Rounding out the glut of impressive guards is Brandyn Curry, who led the team with 5.9 assists per game.  He added 9.3 points, 3.8 rebounds, and a team-high 1.3 steals while leading the team in minutes played.  Curry can step out and knock down open three-pointers as well, but his passing ability is his calling card.  He ranked 26th in assist rate and was one of six Harvard players with an offensive rating over 104.

A few other reserves also return for the Crimson.  Big man Andrew Van Nest provides additional depth and size inside, but his overall offensive numbers weren’t particularly impressive.  Guard Matt Brown and forward Jeff Georgatos both played sparingly and should see similar roles this season off the bench.

Five freshmen also join the roster, with a few likely to earn playing time even on such a deep team.  Kenyatta Smith was a Top 20 center according to some services, and he will be able to learn from the likes of Wright and Casey.  Combo forward Wesley Saunders drew some interest from major conference teams and should provide additional versatility and athleticism on the wing.  Steve Moundou-Missi gives Harvard another physical and “rugged” player to help out on the glass.

2011-12 Outlook

With the entire roster back, expectations have never been higher for the Crimson, and anything less than a trip to The Big Dance will be considered a disappointment.  That’s a testament to just how much Amaker has turned things around at Harvard during his brief tenure.

The Crimson will be tested early in the Battle 4 Atlantis Tournament.  They open against Utah and should face Florida State in the second round.  UConn would likely await if they make the finals, but regardless, Harvard has a road date with the Huskies in December.  Outside of those matchups, the Crimson should be able to navigate their non-conference slate without much trouble.  While the Ivy League is improving, Harvard is the prohibitive favorite to emerge as the champion.

Harvard has a tremendous inside-outside combination with Wright and Casey inside to go with a number of talented shooters on the perimeter and a terrific point guard in Curry.  No one in the Ivy League can match their depth and experience, so a tournament bid looks to be theirs for the taking.  With a number of talented and efficient offensive players, Harvard is a team no higher seed will want to see in their draw.

Follow me on Twitter (@andybottoms) for more thoughts on college hoops, and check out the latest edition of the Bottoms Line podcast.

About Andy Bottoms

While Andy was born and raised in Indiana, he would like to point out that he grew up shooting hoops in his driveway and not against the side of a barn like you see in all the March Madness promos or in the middle of a field like Jimmy Chitwood.

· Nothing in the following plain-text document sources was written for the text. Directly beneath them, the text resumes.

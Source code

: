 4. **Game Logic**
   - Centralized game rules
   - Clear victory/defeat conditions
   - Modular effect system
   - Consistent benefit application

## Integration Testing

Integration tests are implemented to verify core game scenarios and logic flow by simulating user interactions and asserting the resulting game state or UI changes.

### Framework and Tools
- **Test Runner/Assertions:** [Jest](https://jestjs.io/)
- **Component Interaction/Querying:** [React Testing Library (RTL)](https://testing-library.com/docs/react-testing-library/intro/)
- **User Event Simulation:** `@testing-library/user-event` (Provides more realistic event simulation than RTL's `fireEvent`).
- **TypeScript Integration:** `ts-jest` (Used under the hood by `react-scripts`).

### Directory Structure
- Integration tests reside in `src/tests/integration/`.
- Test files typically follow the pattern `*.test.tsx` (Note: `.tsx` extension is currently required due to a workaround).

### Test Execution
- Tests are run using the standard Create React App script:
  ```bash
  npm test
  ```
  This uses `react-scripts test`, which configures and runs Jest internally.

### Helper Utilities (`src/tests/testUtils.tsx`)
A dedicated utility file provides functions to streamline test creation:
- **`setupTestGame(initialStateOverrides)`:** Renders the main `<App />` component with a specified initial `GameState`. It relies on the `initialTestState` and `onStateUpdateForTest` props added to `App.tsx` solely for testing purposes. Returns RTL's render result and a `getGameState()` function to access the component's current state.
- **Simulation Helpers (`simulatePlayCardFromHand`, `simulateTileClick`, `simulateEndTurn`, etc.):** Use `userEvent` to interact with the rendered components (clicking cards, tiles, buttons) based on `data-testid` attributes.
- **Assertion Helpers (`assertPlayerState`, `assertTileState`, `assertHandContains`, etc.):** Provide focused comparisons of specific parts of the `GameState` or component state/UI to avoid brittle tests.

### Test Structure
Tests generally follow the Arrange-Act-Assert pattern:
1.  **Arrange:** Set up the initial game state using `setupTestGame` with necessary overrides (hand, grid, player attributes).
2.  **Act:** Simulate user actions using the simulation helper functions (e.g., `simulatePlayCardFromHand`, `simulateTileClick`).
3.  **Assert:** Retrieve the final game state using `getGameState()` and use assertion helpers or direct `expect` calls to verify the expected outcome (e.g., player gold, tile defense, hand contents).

Andy ranks among the top bracketologists according to the Bracket Matrix and has provided his projections to Fox Sports for the past three seasons. When not compiling excuses for missing work during the NCAA Tournament, Andy enjoys spending time with his wife and two daughters. He is a proud IU graduate and co-hosts The Assembly Call postgame show following every IU game. Twitter: @AndyBottoms


  1. Obvious Guy says:

    To claim that Harvard's being "in the Top 10 in opponents’ free throw rate" was somehow a strength of theirs is laughable.

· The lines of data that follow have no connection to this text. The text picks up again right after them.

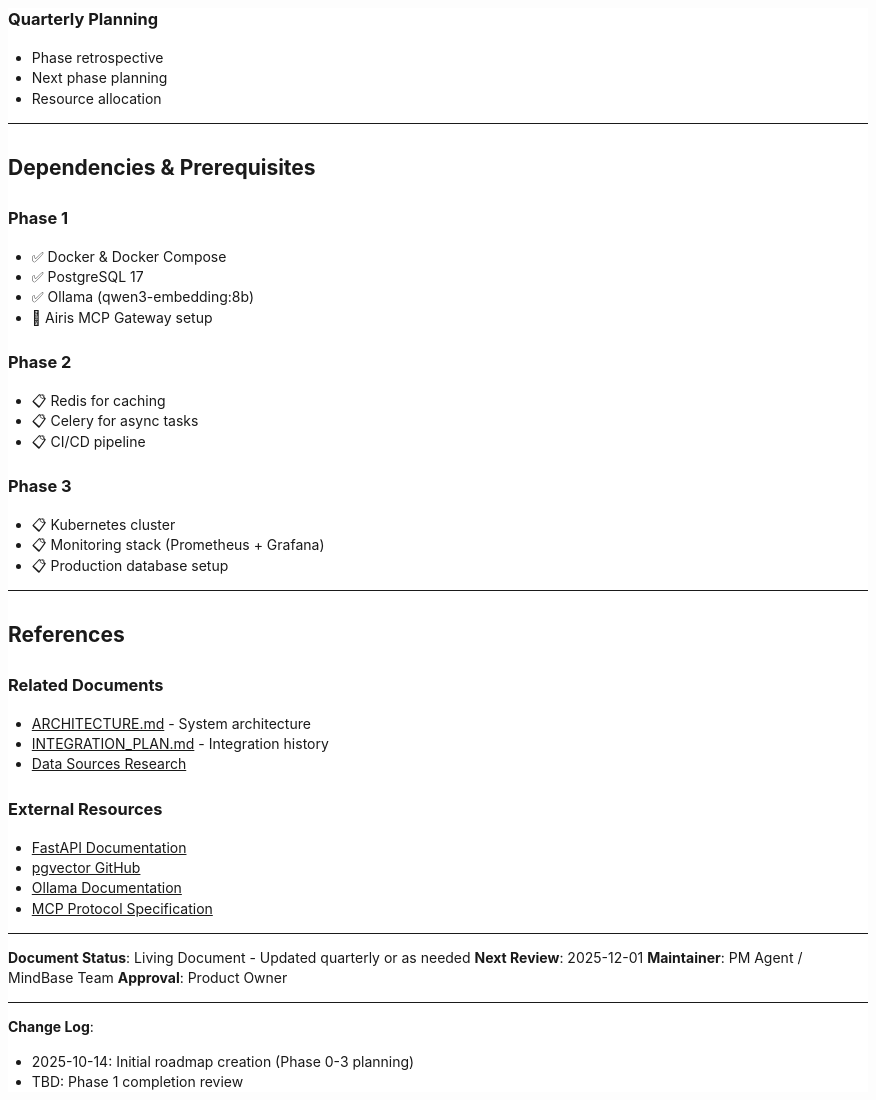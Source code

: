 ### Quarterly Planning
- Phase retrospective
- Next phase planning
- Resource allocation

---

## Dependencies & Prerequisites

### Phase 1
- ✅ Docker & Docker Compose
- ✅ PostgreSQL 17
- ✅ Ollama (qwen3-embedding:8b)
- 🔄 Airis MCP Gateway setup

### Phase 2
- 📋 Redis for caching
- 📋 Celery for async tasks
- 📋 CI/CD pipeline

### Phase 3
- 📋 Kubernetes cluster
- 📋 Monitoring stack (Prometheus + Grafana)
- 📋 Production database setup

---

## References

### Related Documents
- [ARCHITECTURE.md](./ARCHITECTURE.md) - System architecture
- [INTEGRATION_PLAN.md](../INTEGRATION_PLAN.md) - Integration history
- [Data Sources Research](./research/data-sources-research-2025-10-14.md)

### External Resources
- [FastAPI Documentation](https://fastapi.tiangolo.com/)
- [pgvector GitHub](https://github.com/pgvector/pgvector)
- [Ollama Documentation](https://ollama.ai/)
- [MCP Protocol Specification](https://modelcontextprotocol.io/)

---

**Document Status**: Living Document - Updated quarterly or as needed
**Next Review**: 2025-12-01
**Maintainer**: PM Agent / MindBase Team
**Approval**: Product Owner

---

**Change Log**:
- 2025-10-14: Initial roadmap creation (Phase 0-3 planning)
- TBD: Phase 1 completion review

    • Not Obvious To ME says:

      Opponents' "free throw rate" is FTA / FGA or a measure of how often a defense sends their opponent to the charity stripe. It's not obvious to me why stating that being in the Top 10 is a strength is "laughable".

      • Andy Bottoms says:

        Thanks for beating me to the punch here, but limiting chances for opponents to score from the free throw line while the clock is stopped is absolutely a strength. After watching IU opponents parade to the line the past couple seasons, I know that all to well.